> _Work request_: The answer is every line of the records that holds the word "intoc", copied in full.

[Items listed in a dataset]
———

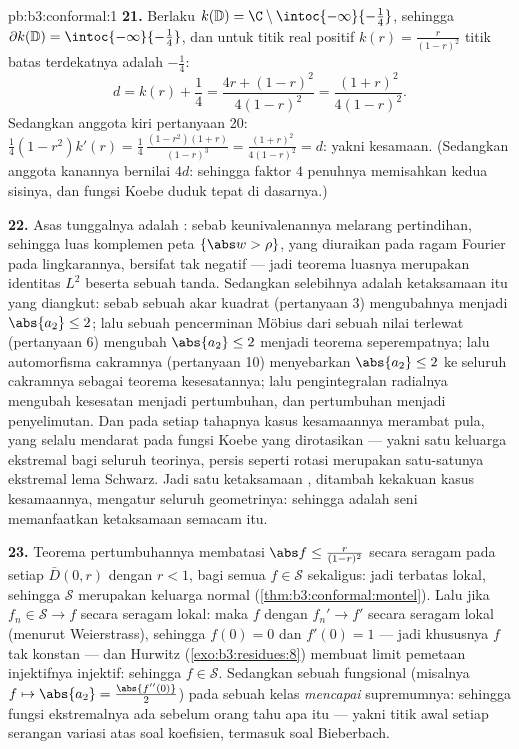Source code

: \begin{solution}{pb:b3:conformal:1}
\textbf{21.} Berlaku $k(\mathbb D) = \C\setminus
\intoc{-\infty}{-\frac14}$, sehingga $\partial k(\mathbb D) =
\intoc{-\infty}{-\frac14}$, dan untuk titik real positif
$k(r) = \frac r{(1-r)^2}$ titik batas terdekatnya adalah
$-\frac14$:
\[
d = k(r) + \frac14 = \frac{4r + (1-r)^2}{4(1-r)^2}
= \frac{(1+r)^2}{4(1-r)^2} .
\]
Sedangkan anggota kiri pertanyaan 20: $\frac14(1 - r^2)k'(r) =
\frac14\,\frac{(1-r^2)(1+r)}{(1-r)^3} =
\frac{(1+r)^2}{4(1-r)^2} = d$: yakni kesamaan. (Sedangkan anggota kanannya
bernilai $4d$: sehingga faktor $4$ penuhnya memisahkan kedua sisinya,
dan fungsi Koebe duduk tepat di dasarnya.)

\textbf{22.} Asas tunggalnya adalah : sebab keunivalenannya
melarang pertindihan, sehingga luas komplemen peta
$\{\abs w > \rho\}$, yang diuraikan pada ragam Fourier pada
lingkarannya, bersifat tak negatif --- jadi teorema luasnya merupakan
identitas $L^2$ beserta sebuah tanda. Sedangkan selebihnya adalah ketaksamaan itu
yang diangkut: sebab sebuah akar kuadrat (pertanyaan 3) mengubahnya menjadi
$\abs{a_2} \leq 2$; lalu sebuah pencerminan Möbius dari sebuah nilai
terlewat (pertanyaan 6) mengubah $\abs{a_2} \leq 2$ menjadi teorema
seperempatnya; lalu automorfisma cakramnya (pertanyaan 10) menyebarkan $\abs{a_2}
\leq 2$ ke seluruh cakramnya sebagai teorema kesesatannya;
lalu pengintegralan radialnya mengubah kesesatan menjadi pertumbuhan, dan
pertumbuhan menjadi penyelimutan. Dan pada setiap tahapnya kasus kesamaannya
merambat pula, yang selalu mendarat pada fungsi Koebe yang
dirotasikan --- yakni satu keluarga ekstremal bagi seluruh teorinya, persis
seperti rotasi merupakan satu-satunya ekstremal lema
Schwarz. Jadi satu ketaksamaan , ditambah kekakuan
kasus kesamaannya, mengatur seluruh geometrinya: sehingga  adalah seni memanfaatkan ketaksamaan semacam itu.

\textbf{23.} Teorema pertumbuhannya membatasi $\abs f \leq
\frac{r}{(1-r)^2}$ secara seragam pada setiap $\bar D(0, r)$ dengan $r <
1$, bagi semua $f \in \mathcal S$ sekaligus: jadi terbatas lokal, sehingga
$\mathcal S$ merupakan keluarga normal
(\cref{thm:b3:conformal:montel}). Lalu jika $f_n \in \mathcal S \to
f$ secara seragam lokal: maka $f$  dengan $f_n' \to f'$
secara seragam lokal (menurut Weierstrass), sehingga $f(0) = 0$ dan $f'(0) = 1$
--- jadi khususnya $f$ tak konstan --- dan Hurwitz
(\cref{exo:b3:residues:8}) membuat limit pemetaan injektifnya
injektif: sehingga $f \in \mathcal S$. Sedangkan sebuah fungsional  (misalnya
$f \mapsto \abs{a_2} = \frac{\abs{f''(0)}}2$) pada sebuah
kelas  \emph{mencapai} supremumnya: sehingga fungsi
ekstremalnya ada sebelum orang tahu apa itu --- yakni titik
awal setiap serangan variasi atas soal
koefisien, termasuk soal Bieberbach.


\end{solution}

———

> _Solution for this problem_:
\intoc{-\infty}{-\frac14}$, sehingga $\partial k(\mathbb D) =
\intoc{-\infty}{-\frac14}$, dan untuk titik real positif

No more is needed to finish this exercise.